La dissociazione fra proprietà e controllo che le contraddistingue è animata dal confronto tra azionisti di maggioranza e di minoranza.
Tale fenomeno è spesso il risultato dei cosiddetti “control enhancing mechanism” (CEM), strumenti in grado di comprimere i diritti acquisiti con la titolarità del capitale derogando al principio che ne postula la proporzionalità.
I timori associati al potenziale opportunismo dei controllanti (e alle distorsioni derivanti dalla compressione delle prerogative riconosciute ai soggetti privi di questa caratterizzazione) hanno recentemente portato i CEM alla ribalta del dibattito sulle strutture proprietarie con il coinvolgimento di investitori istituzionali, accademici e Unione Europea. Ciò nondimeno, la prossimità tra azionisti dominanti e minoranze, abbinata al pieno superamento delle relative conflittualità, possono rendere i control enhancing mechanism una soluzione coerente con le esigenze di governo aziendale, a sostegno della crescita e della continuità dell’impresa.

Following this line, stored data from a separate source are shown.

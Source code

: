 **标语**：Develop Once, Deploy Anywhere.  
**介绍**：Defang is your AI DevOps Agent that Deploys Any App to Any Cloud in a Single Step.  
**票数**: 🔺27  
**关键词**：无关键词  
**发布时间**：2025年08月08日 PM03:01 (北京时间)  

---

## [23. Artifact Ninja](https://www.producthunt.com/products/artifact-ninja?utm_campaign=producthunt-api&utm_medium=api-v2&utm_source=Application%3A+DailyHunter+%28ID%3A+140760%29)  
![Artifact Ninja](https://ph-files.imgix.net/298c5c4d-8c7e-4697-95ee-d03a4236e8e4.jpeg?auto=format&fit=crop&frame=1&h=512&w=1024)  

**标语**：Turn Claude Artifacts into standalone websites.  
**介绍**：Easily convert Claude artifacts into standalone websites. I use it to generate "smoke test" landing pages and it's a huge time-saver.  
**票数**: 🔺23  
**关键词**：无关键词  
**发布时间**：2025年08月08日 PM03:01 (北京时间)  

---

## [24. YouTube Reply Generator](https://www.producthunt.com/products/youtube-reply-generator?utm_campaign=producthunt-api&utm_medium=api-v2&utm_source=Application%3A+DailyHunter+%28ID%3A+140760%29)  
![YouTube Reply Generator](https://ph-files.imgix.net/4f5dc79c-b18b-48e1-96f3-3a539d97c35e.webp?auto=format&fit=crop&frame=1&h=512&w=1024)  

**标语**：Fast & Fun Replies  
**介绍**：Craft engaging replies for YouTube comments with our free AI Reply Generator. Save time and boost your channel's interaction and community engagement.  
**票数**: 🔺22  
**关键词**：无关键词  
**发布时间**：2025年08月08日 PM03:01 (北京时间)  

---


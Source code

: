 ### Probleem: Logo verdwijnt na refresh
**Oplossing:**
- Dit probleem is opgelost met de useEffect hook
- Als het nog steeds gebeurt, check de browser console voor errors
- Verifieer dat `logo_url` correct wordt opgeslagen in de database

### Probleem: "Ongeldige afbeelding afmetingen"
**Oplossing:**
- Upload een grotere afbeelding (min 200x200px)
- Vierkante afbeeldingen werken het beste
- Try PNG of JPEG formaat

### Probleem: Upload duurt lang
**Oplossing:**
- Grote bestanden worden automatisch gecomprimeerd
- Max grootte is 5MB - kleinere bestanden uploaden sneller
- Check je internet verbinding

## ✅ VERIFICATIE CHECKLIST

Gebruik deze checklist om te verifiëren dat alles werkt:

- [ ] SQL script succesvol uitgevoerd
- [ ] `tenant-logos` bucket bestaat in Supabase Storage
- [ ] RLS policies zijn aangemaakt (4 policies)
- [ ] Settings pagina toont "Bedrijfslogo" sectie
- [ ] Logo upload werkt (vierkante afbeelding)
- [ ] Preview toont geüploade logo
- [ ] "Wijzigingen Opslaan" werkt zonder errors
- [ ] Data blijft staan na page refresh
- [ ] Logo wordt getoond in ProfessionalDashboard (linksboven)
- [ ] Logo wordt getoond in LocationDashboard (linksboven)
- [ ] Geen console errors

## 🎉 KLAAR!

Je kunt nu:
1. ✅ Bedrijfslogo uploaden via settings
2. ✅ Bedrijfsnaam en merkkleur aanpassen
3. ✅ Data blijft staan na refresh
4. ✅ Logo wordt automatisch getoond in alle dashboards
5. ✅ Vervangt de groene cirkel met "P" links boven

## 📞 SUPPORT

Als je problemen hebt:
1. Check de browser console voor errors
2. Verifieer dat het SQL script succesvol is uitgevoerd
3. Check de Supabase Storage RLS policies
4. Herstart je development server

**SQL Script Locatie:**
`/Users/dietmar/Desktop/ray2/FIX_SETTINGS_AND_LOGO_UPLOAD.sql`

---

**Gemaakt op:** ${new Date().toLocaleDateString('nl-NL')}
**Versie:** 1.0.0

Affiancando l’inquadramento teorico e l’esame del meccanismo d’azione dei CEM all’indagine bibliometrica delle ricerche sul tema, il lavoro analizza gli strumenti in argomento secondo una duplice prospettiva: quella interna, a carattere aziendale, e quella esterna, relativa al mercato. Lo studio si concentra, in particolare, su gruppi piramidali, patti di sindacato, golden share, non-voting share e cross shareholding con l’obiettivo di tracciare un quadro sistematico sulla loro origine e sui corrispondenti esiti.